_WHAT THE TASK REQUIRES_. A single number is required: how many lines below include the string "DoubleQuoteCharacter".

_EXTRACTED RECORDS_.
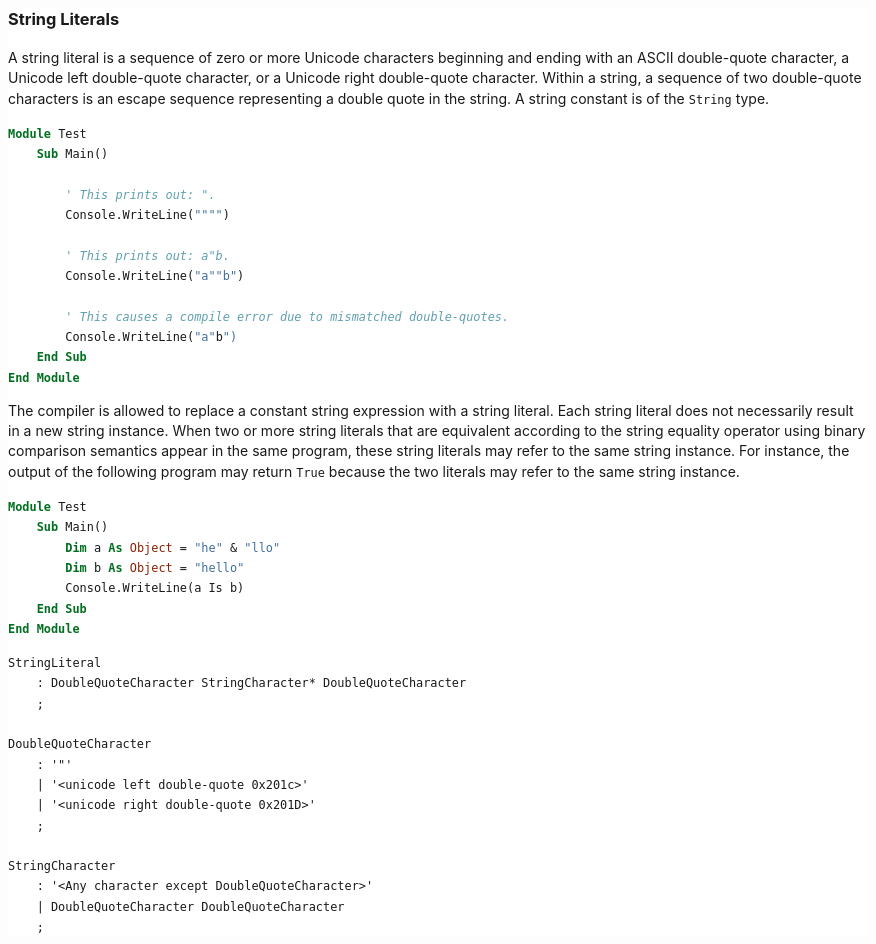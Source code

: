 ### String Literals

A string literal is a sequence of zero or more Unicode characters beginning and ending with an ASCII double-quote character, a Unicode left double-quote character, or a Unicode right double-quote character. Within a string, a sequence of two double-quote characters is an escape sequence representing a double quote in the string. A string constant is of the `String` type.

```vb
Module Test
    Sub Main()

        ' This prints out: ".
        Console.WriteLine("""")

        ' This prints out: a"b.
        Console.WriteLine("a""b")

        ' This causes a compile error due to mismatched double-quotes.
        Console.WriteLine("a"b")
    End Sub
End Module
```

The compiler is allowed to replace a constant string expression with a string literal. Each string literal does not necessarily result in a new string instance. When two or more string literals that are equivalent according to the string equality operator using binary comparison semantics appear in the same program, these string literals may refer to the same string instance. For instance, the output of the following program may return `True` because the two literals may refer to the same string instance.

```vb
Module Test
    Sub Main()
        Dim a As Object = "he" & "llo"
        Dim b As Object = "hello"
        Console.WriteLine(a Is b)
    End Sub
End Module
```

```antlr
StringLiteral
    : DoubleQuoteCharacter StringCharacter* DoubleQuoteCharacter
    ;

DoubleQuoteCharacter
    : '"'
    | '<unicode left double-quote 0x201c>'
    | '<unicode right double-quote 0x201D>'
    ;

StringCharacter
    : '<Any character except DoubleQuoteCharacter>'
    | DoubleQuoteCharacter DoubleQuoteCharacter
    ;
```
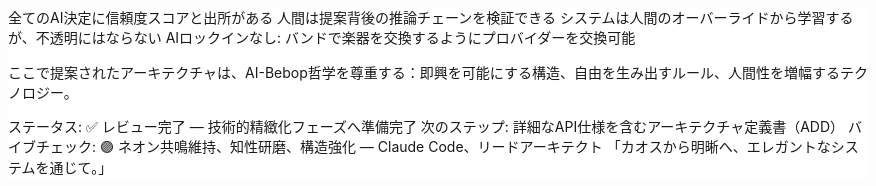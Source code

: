 全てのAI決定に信頼度スコアと出所がある
人間は提案背後の推論チェーンを検証できる
システムは人間のオーバーライドから学習するが、不透明にはならない
AIロックインなし: バンドで楽器を交換するようにプロバイダーを交換可能

ここで提案されたアーキテクチャは、AI-Bebop哲学を尊重する：即興を可能にする構造、自由を生み出すルール、人間性を増幅するテクノロジー。

ステータス: ✅ レビュー完了 — 技術的精緻化フェーズへ準備完了
次のステップ: 詳細なAPI仕様を含むアーキテクチャ定義書（ADD）
バイブチェック: 🟣 ネオン共鳴維持、知性研磨、構造強化
— Claude Code、リードアーキテクト
「カオスから明晰へ、エレガントなシステムを通じて。」
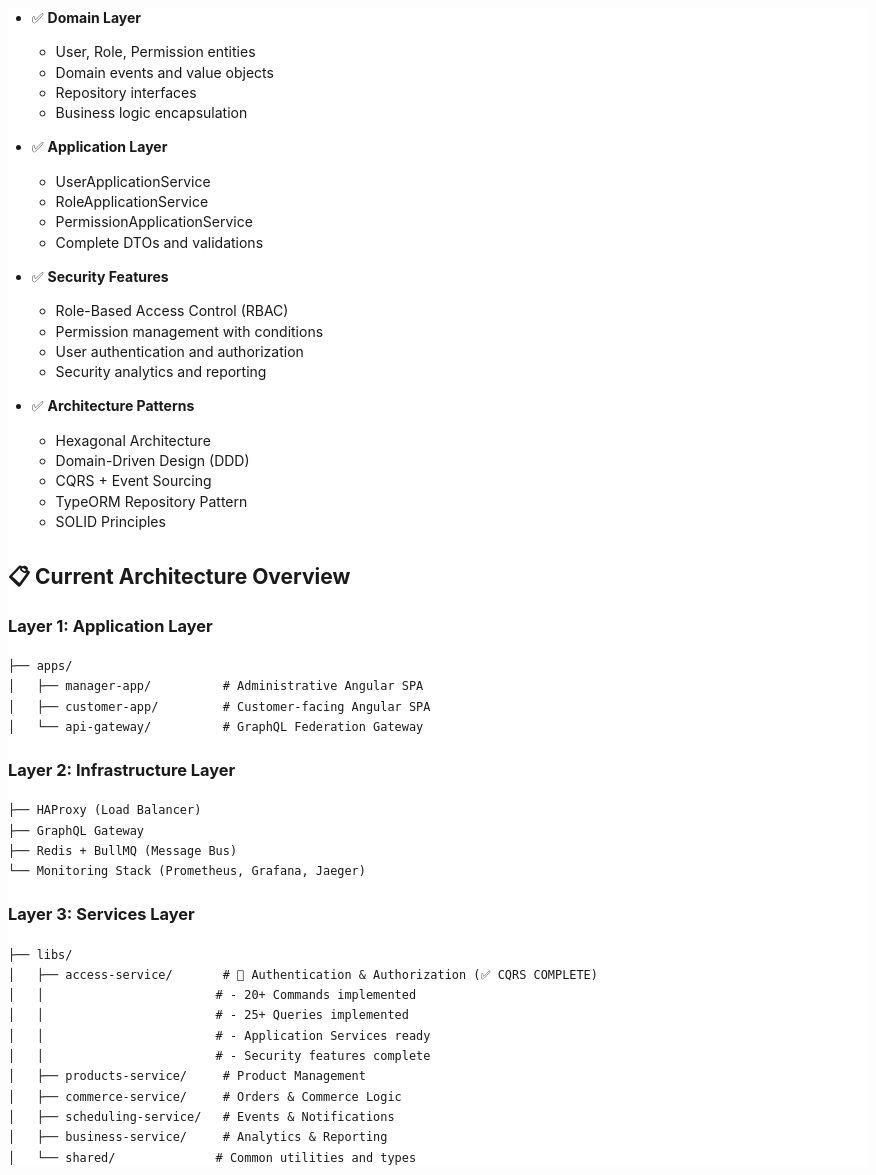 - ✅ **Domain Layer**
  - User, Role, Permission entities
  - Domain events and value objects
  - Repository interfaces
  - Business logic encapsulation

- ✅ **Application Layer**
  - UserApplicationService
  - RoleApplicationService
  - PermissionApplicationService
  - Complete DTOs and validations

- ✅ **Security Features**
  - Role-Based Access Control (RBAC)
  - Permission management with conditions
  - User authentication and authorization
  - Security analytics and reporting

- ✅ **Architecture Patterns**
  - Hexagonal Architecture
  - Domain-Driven Design (DDD)
  - CQRS + Event Sourcing
  - TypeORM Repository Pattern
  - SOLID Principles

## 📋 Current Architecture Overview

### Layer 1: Application Layer
```
├── apps/
│   ├── manager-app/          # Administrative Angular SPA
│   ├── customer-app/         # Customer-facing Angular SPA
│   └── api-gateway/          # GraphQL Federation Gateway
```

### Layer 2: Infrastructure Layer
```
├── HAProxy (Load Balancer)
├── GraphQL Gateway
├── Redis + BullMQ (Message Bus)
└── Monitoring Stack (Prometheus, Grafana, Jaeger)
```

### Layer 3: Services Layer
```
├── libs/
│   ├── access-service/       # 🔐 Authentication & Authorization (✅ CQRS COMPLETE)
│   │                        # - 20+ Commands implemented
│   │                        # - 25+ Queries implemented
│   │                        # - Application Services ready
│   │                        # - Security features complete
│   ├── products-service/     # Product Management
│   ├── commerce-service/     # Orders & Commerce Logic
│   ├── scheduling-service/   # Events & Notifications
│   ├── business-service/     # Analytics & Reporting
│   └── shared/              # Common utilities and types
```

_TASK SOLUTION_. 4